3D Rendering Techniques for Huajiao Live Streaming: Layered Rendering, Avatar Customization, and Physically‑Based Lighting

As Huajiao expands its live‑streaming services, the demand for richer, three‑dimensional visual experiences has grown beyond traditional 2D rendering. To meet this need, a 3D‑based virtual avatar system was developed, focusing on eight key aspects: layered rendering, outfit and accessory swapping, bone‑based shape editing, HSV‑based color tinting, depth handling, transparent hair rendering, shadow effects, and physically‑based lighting.

1. Layered Rendering

Live streams consist of multiple rendering layers; the lower layer may contain 3D particle effects while the upper layer displays virtual avatars and gifts. Each layer operates as an independent 3D instance with its own lifecycle, requiring support for multiple windows and instances. On Android, UI layers such as SurfaceView or TextureView can host several windows, each containing multiple rendering layers (e.g., particles, avatars). This architecture enables independent lifecycle control, flexible composition, and easy capture or recording of specific layers.

2. Outfit and Accessory Swapping

Outfit swapping replaces the mesh vertices of a base skeleton (e.g., changing a traditional dress mesh0 to a denim jacket mesh1) while preserving the original bone animation. Accessories are treated as child objects that can also carry bone animation; they inherit transformations from the parent avatar and support the same operations as the avatar itself (skin, color, bone editing). This design allows extensive customization of virtual characters.

3. Bone‑Based Shape Editing ("Doll‑like" Adjustments)

Users can modify facial features, body proportions, and footwear by adjusting bone transforms. For example, converting flat shoes to high heels involves changing the mesh vertices (as in outfit swapping) and applying a bone‑offset matrix to raise the foot height and adjust the skeleton accordingly. Similar techniques are used for chest deformation.

4. HSV‑Based Color Tinting

Avatar components such as skin, eyes, clothing, and accessories can be recolored using the HSV color space. By converting RGB to HSV, adjusting only the hue while keeping saturation and value constant, and converting back to RGB, dynamic color changes are achieved without affecting material properties.

5. Depth Handling (Z‑Buffer and Z‑Fighting)

Accurate depth buffering ensures correct occlusion of opaque meshes. The article discusses common Z‑fighting issues and offers four mitigation strategies: avoid placing meshes too close together, adjust the near‑plane distance, keep the camera at an appropriate distance, and increase Z‑buffer precision while balancing performance.
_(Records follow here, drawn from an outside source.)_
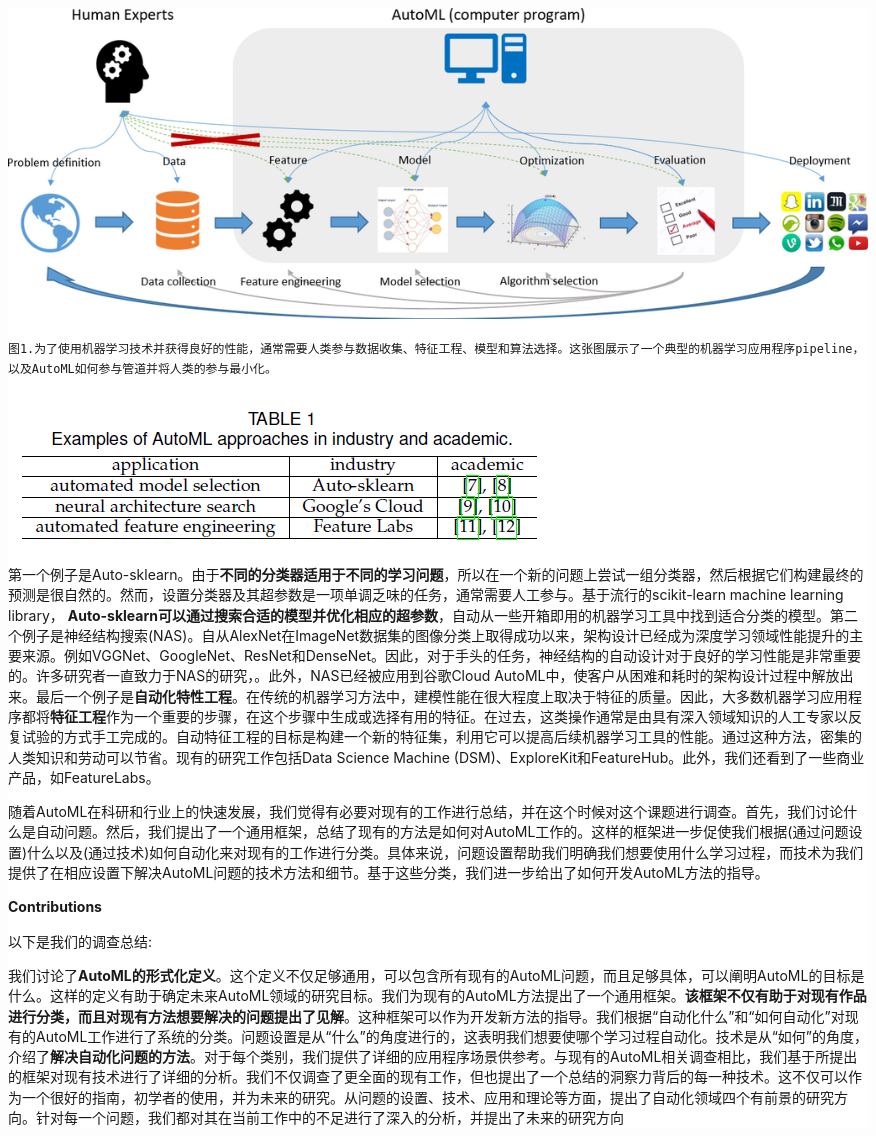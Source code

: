 ![](/img/image_process/29.png)

    图1.为了使用机器学习技术并获得良好的性能，通常需要人类参与数据收集、特征工程、模型和算法选择。这张图展示了一个典型的机器学习应用程序pipeline，以及AutoML如何参与管道并将人类的参与最小化。

![](/img/image_process/30.png)


第一个例子是Auto-sklearn。由于**不同的分类器适用于不同的学习问题**，所以在一个新的问题上尝试一组分类器，然后根据它们构建最终的预测是很自然的。然而，设置分类器及其超参数是一项单调乏味的任务，通常需要人工参与。基于流行的scikit-learn machine learning library， **Auto-sklearn可以通过搜索合适的模型并优化相应的超参数**，自动从一些开箱即用的机器学习工具中找到适合分类的模型。第二个例子是神经结构搜索(NAS)。自从AlexNet在ImageNet数据集的图像分类上取得成功以来，架构设计已经成为深度学习领域性能提升的主要来源。例如VGGNet、GoogleNet、ResNet和DenseNet。因此，对于手头的任务，神经结构的自动设计对于良好的学习性能是非常重要的。许多研究者一直致力于NAS的研究，。此外，NAS已经被应用到谷歌Cloud AutoML中，使客户从困难和耗时的架构设计过程中解放出来。最后一个例子是**自动化特性工程**。在传统的机器学习方法中，建模性能在很大程度上取决于特征的质量。因此，大多数机器学习应用程序都将**特征工程**作为一个重要的步骤，在这个步骤中生成或选择有用的特征。在过去，这类操作通常是由具有深入领域知识的人工专家以反复试验的方式手工完成的。自动特征工程的目标是构建一个新的特征集，利用它可以提高后续机器学习工具的性能。通过这种方法，密集的人类知识和劳动可以节省。现有的研究工作包括Data Science Machine (DSM)、ExploreKit和FeatureHub。此外，我们还看到了一些商业产品，如FeatureLabs。

随着AutoML在科研和行业上的快速发展，我们觉得有必要对现有的工作进行总结，并在这个时候对这个课题进行调查。首先，我们讨论什么是自动问题。然后，我们提出了一个通用框架，总结了现有的方法是如何对AutoML工作的。这样的框架进一步促使我们根据(通过问题设置)什么以及(通过技术)如何自动化来对现有的工作进行分类。具体来说，问题设置帮助我们明确我们想要使用什么学习过程，而技术为我们提供了在相应设置下解决AutoML问题的技术方法和细节。基于这些分类，我们进一步给出了如何开发AutoML方法的指导。

**Contributions**

以下是我们的调查总结:

我们讨论了**AutoML的形式化定义**。这个定义不仅足够通用，可以包含所有现有的AutoML问题，而且足够具体，可以阐明AutoML的目标是什么。这样的定义有助于确定未来AutoML领域的研究目标。我们为现有的AutoML方法提出了一个通用框架。**该框架不仅有助于对现有作品进行分类，而且对现有方法想要解决的问题提出了见解**。这种框架可以作为开发新方法的指导。我们根据“自动化什么”和“如何自动化”对现有的AutoML工作进行了系统的分类。问题设置是从“什么”的角度进行的，这表明我们想要使哪个学习过程自动化。技术是从“如何”的角度，介绍了**解决自动化问题的方法**。对于每个类别，我们提供了详细的应用程序场景供参考。与现有的AutoML相关调查相比，我们基于所提出的框架对现有技术进行了详细的分析。我们不仅调查了更全面的现有工作，但也提出了一个总结的洞察力背后的每一种技术。这不仅可以作为一个很好的指南，初学者的使用，并为未来的研究。从问题的设置、技术、应用和理论等方面，提出了自动化领域四个有前景的研究方向。针对每一个问题，我们都对其在当前工作中的不足进行了深入的分析，并提出了未来的研究方向
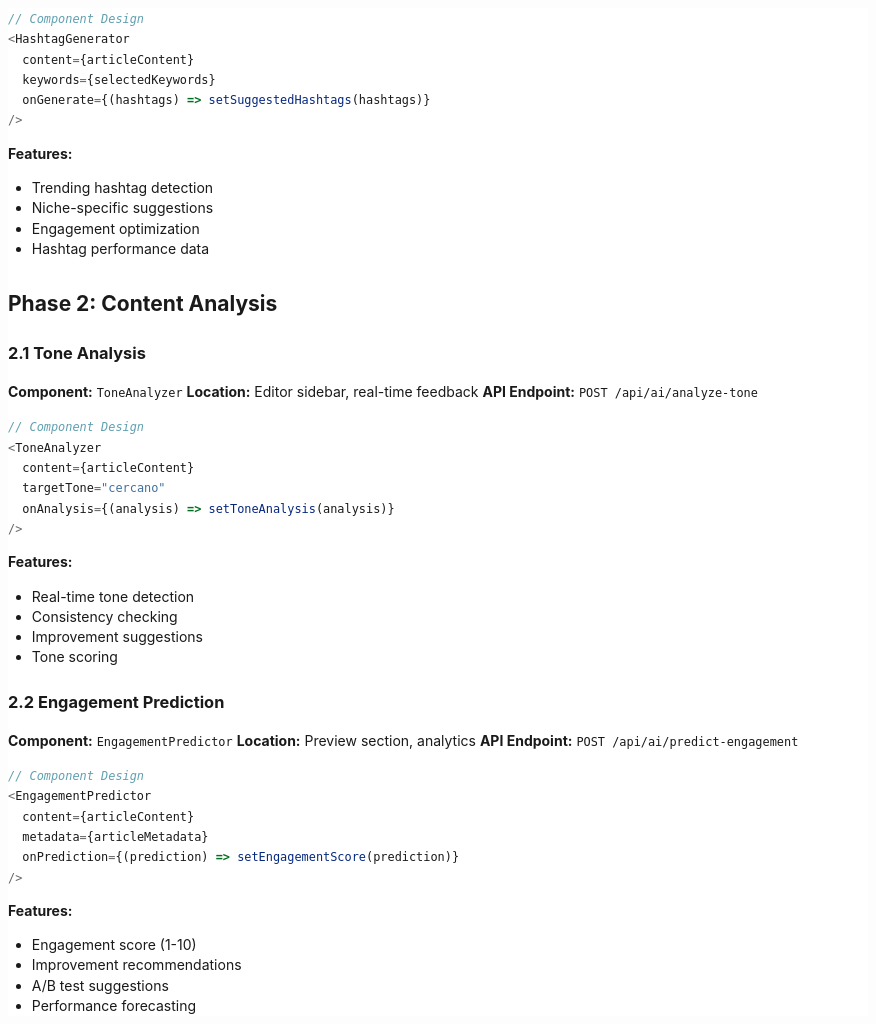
 ```javascript
// Component Design
<HashtagGenerator
  content={articleContent}
  keywords={selectedKeywords}
  onGenerate={(hashtags) => setSuggestedHashtags(hashtags)}
/>
```

**Features:**
- Trending hashtag detection
- Niche-specific suggestions
- Engagement optimization
- Hashtag performance data

## Phase 2: Content Analysis

### 2.1 Tone Analysis
**Component:** `ToneAnalyzer`
**Location:** Editor sidebar, real-time feedback
**API Endpoint:** `POST /api/ai/analyze-tone`

```javascript
// Component Design
<ToneAnalyzer
  content={articleContent}
  targetTone="cercano"
  onAnalysis={(analysis) => setToneAnalysis(analysis)}
/>
```

**Features:**
- Real-time tone detection
- Consistency checking
- Improvement suggestions
- Tone scoring

### 2.2 Engagement Prediction
**Component:** `EngagementPredictor`
**Location:** Preview section, analytics
**API Endpoint:** `POST /api/ai/predict-engagement`

```javascript
// Component Design
<EngagementPredictor
  content={articleContent}
  metadata={articleMetadata}
  onPrediction={(prediction) => setEngagementScore(prediction)}
/>
```

**Features:**
- Engagement score (1-10)
- Improvement recommendations
- A/B test suggestions
- Performance forecasting
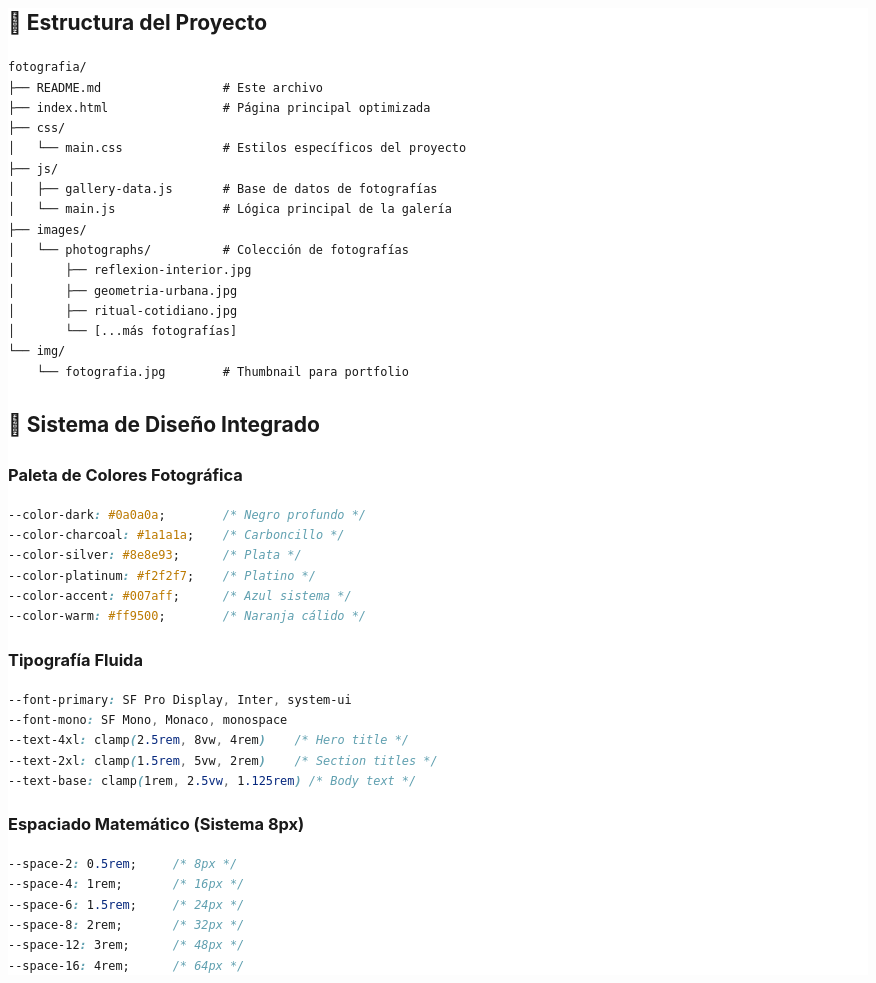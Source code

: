 ## 📁 Estructura del Proyecto

```
fotografia/
├── README.md                 # Este archivo
├── index.html                # Página principal optimizada
├── css/
│   └── main.css              # Estilos específicos del proyecto
├── js/
│   ├── gallery-data.js       # Base de datos de fotografías
│   └── main.js               # Lógica principal de la galería
├── images/
│   └── photographs/          # Colección de fotografías
│       ├── reflexion-interior.jpg
│       ├── geometria-urbana.jpg
│       ├── ritual-cotidiano.jpg
│       └── [...más fotografías]
└── img/
    └── fotografia.jpg        # Thumbnail para portfolio
```

## 🎨 Sistema de Diseño Integrado

### Paleta de Colores Fotográfica
```css
--color-dark: #0a0a0a;        /* Negro profundo */
--color-charcoal: #1a1a1a;    /* Carboncillo */
--color-silver: #8e8e93;      /* Plata */
--color-platinum: #f2f2f7;    /* Platino */
--color-accent: #007aff;      /* Azul sistema */
--color-warm: #ff9500;        /* Naranja cálido */
```

### Tipografía Fluida
```css
--font-primary: SF Pro Display, Inter, system-ui
--font-mono: SF Mono, Monaco, monospace
--text-4xl: clamp(2.5rem, 8vw, 4rem)    /* Hero title */
--text-2xl: clamp(1.5rem, 5vw, 2rem)    /* Section titles */
--text-base: clamp(1rem, 2.5vw, 1.125rem) /* Body text */
```

### Espaciado Matemático (Sistema 8px)
```css
--space-2: 0.5rem;     /* 8px */
--space-4: 1rem;       /* 16px */
--space-6: 1.5rem;     /* 24px */
--space-8: 2rem;       /* 32px */
--space-12: 3rem;      /* 48px */
--space-16: 4rem;      /* 64px */
```
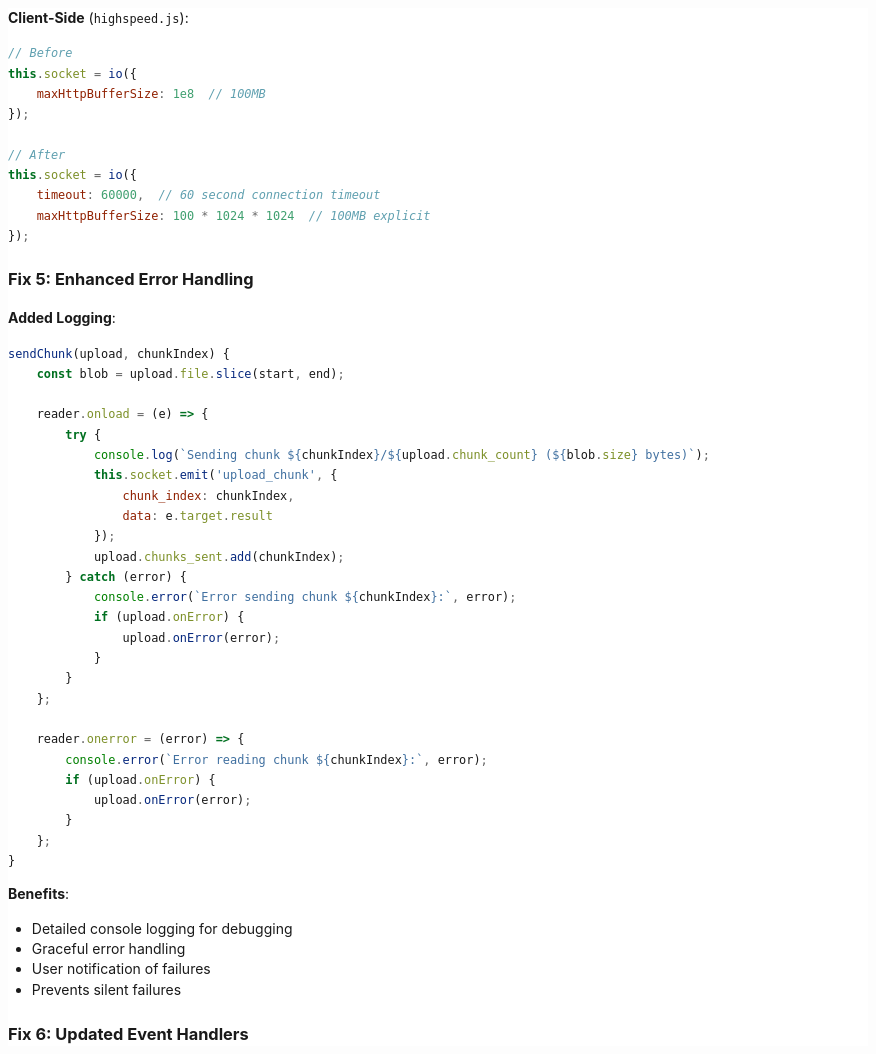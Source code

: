 **Client-Side** (`highspeed.js`):
```javascript
// Before
this.socket = io({
    maxHttpBufferSize: 1e8  // 100MB
});

// After
this.socket = io({
    timeout: 60000,  // 60 second connection timeout
    maxHttpBufferSize: 100 * 1024 * 1024  // 100MB explicit
});
```

### Fix 5: Enhanced Error Handling

**Added Logging**:
```javascript
sendChunk(upload, chunkIndex) {
    const blob = upload.file.slice(start, end);
    
    reader.onload = (e) => {
        try {
            console.log(`Sending chunk ${chunkIndex}/${upload.chunk_count} (${blob.size} bytes)`);
            this.socket.emit('upload_chunk', {
                chunk_index: chunkIndex,
                data: e.target.result
            });
            upload.chunks_sent.add(chunkIndex);
        } catch (error) {
            console.error(`Error sending chunk ${chunkIndex}:`, error);
            if (upload.onError) {
                upload.onError(error);
            }
        }
    };
    
    reader.onerror = (error) => {
        console.error(`Error reading chunk ${chunkIndex}:`, error);
        if (upload.onError) {
            upload.onError(error);
        }
    };
}
```

**Benefits**:
- Detailed console logging for debugging
- Graceful error handling
- User notification of failures
- Prevents silent failures

### Fix 6: Updated Event Handlers
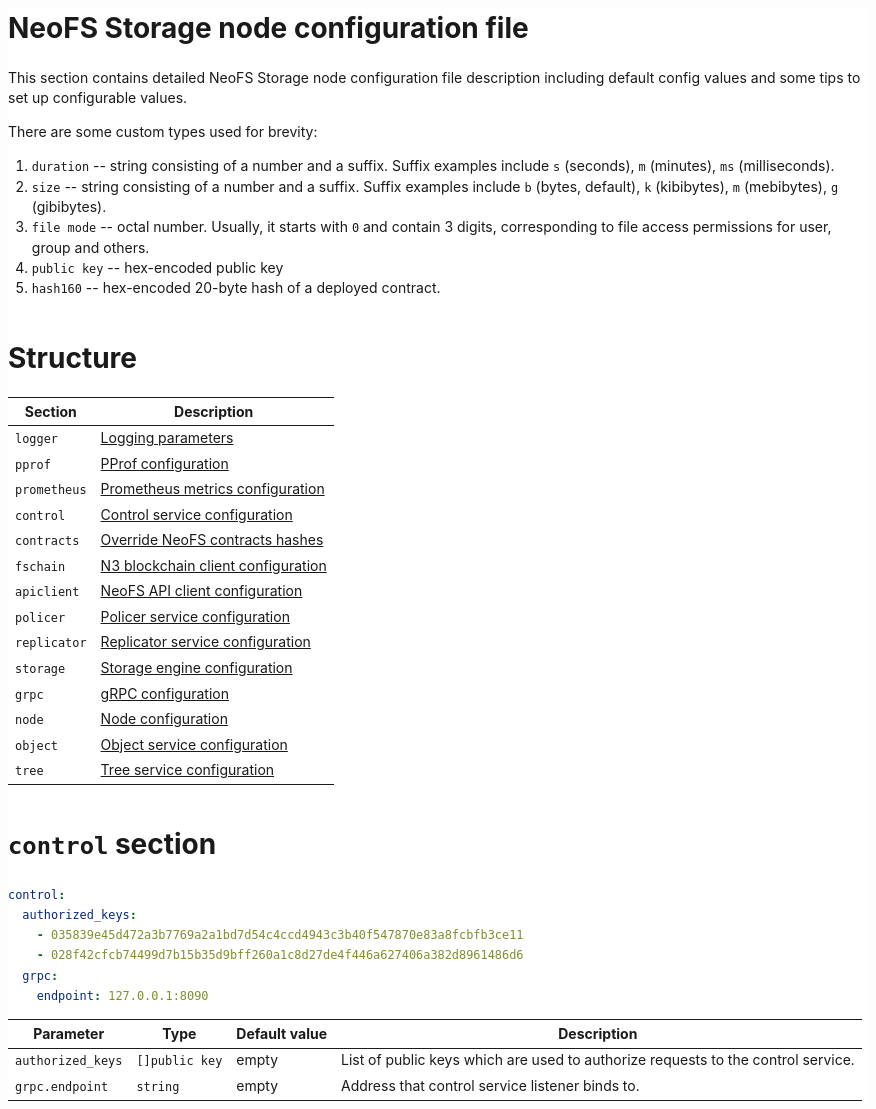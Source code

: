 # NeoFS Storage node configuration file

This section contains detailed NeoFS Storage node configuration file description
including default config values and some tips to set up configurable values.

There are some custom types used for brevity:
1. `duration` -- string consisting of a number and a suffix. Suffix examples include `s` (seconds), `m` (minutes), `ms` (milliseconds).
2. `size` -- string consisting of a number and a suffix. Suffix examples include `b` (bytes, default), `k` (kibibytes), `m` (mebibytes), `g` (gibibytes).
3. `file mode` -- octal number. Usually, it starts with `0` and contain 3 digits, corresponding to file access permissions for user, group and others.
4. `public key` -- hex-encoded public key
5. `hash160` -- hex-encoded 20-byte hash of a deployed contract.

# Structure

| Section      | Description                                             |
|--------------|---------------------------------------------------------|
| `logger`     | [Logging parameters](#logger-section)                   |
| `pprof`      | [PProf configuration](#pprof-section)                   |
| `prometheus` | [Prometheus metrics configuration](#prometheus-section) |
| `control`    | [Control service configuration](#control-section)       |
| `contracts`  | [Override NeoFS contracts hashes](#contracts-section)   |
| `fschain`    | [N3 blockchain client configuration](#fschain-section)  |
| `apiclient`  | [NeoFS API client configuration](#apiclient-section)    |
| `policer`    | [Policer service configuration](#policer-section)       |
| `replicator` | [Replicator service configuration](#replicator-section) |
| `storage`    | [Storage engine configuration](#storage-section)        |
| `grpc`       | [gRPC configuration](#grpc-section)                     |
| `node`       | [Node configuration](#node-section)                     |
| `object`     | [Object service configuration](#object-section)         |
| `tree`       | [Tree service configuration](#tree-section)             |


# `control` section
```yaml
control:
  authorized_keys:
    - 035839e45d472a3b7769a2a1bd7d54c4ccd4943c3b40f547870e83a8fcbfb3ce11
    - 028f42cfcb74499d7b15b35d9bff260a1c8d27de4f446a627406a382d8961486d6
  grpc:
    endpoint: 127.0.0.1:8090
```
| Parameter         | Type           | Default value | Description                                                                                                                                                                                |
|-------------------|----------------|---------------|--------------------------------------------------------------------------------------------------------------------------------------------------------------------------------------------|
| `authorized_keys` | `[]public key` | empty         | List of public keys which are used to authorize requests to the control service.                                                                                                           |
| `grpc.endpoint`   | `string`       | empty         | Address that control service listener binds to.                                                                                                                                            |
6. Transparent Hair Rendering

Hair and foliage are rendered as transparent objects, which introduces ordering problems. The solution adopted uses a two‑pass approach: first render opaque geometry, then render transparent geometry without writing to the depth buffer, performing color blending. This method balances visual quality and performance on mobile devices.

7. Shadow Techniques

Both hard shadows (stencil volume) and soft shadows (shadow maps) are examined. Soft shadows are implemented with a two‑pass shadow‑map algorithm, followed by percentage‑closer filtering (PCF) to smooth edges and reduce aliasing artifacts.

8. Physically‑Based Rendering (PBR) Lighting

The system adopts a PBR pipeline, separating direct (point, directional, spot) and indirect (HDR environment) lighting. Key PBR components include the Normal Distribution Function, Fresnel equation, and Geometry function. Multiple texture maps—albedo, roughness, metallic, normal, ambient‑occlusion, and emissive—are used to achieve realistic material appearance.

Overall, the described techniques combine to deliver high‑quality, interactive 3D avatars suitable for mobile live‑streaming scenarios, requiring a solid foundation in graphics, GPU programming, and mathematical physics.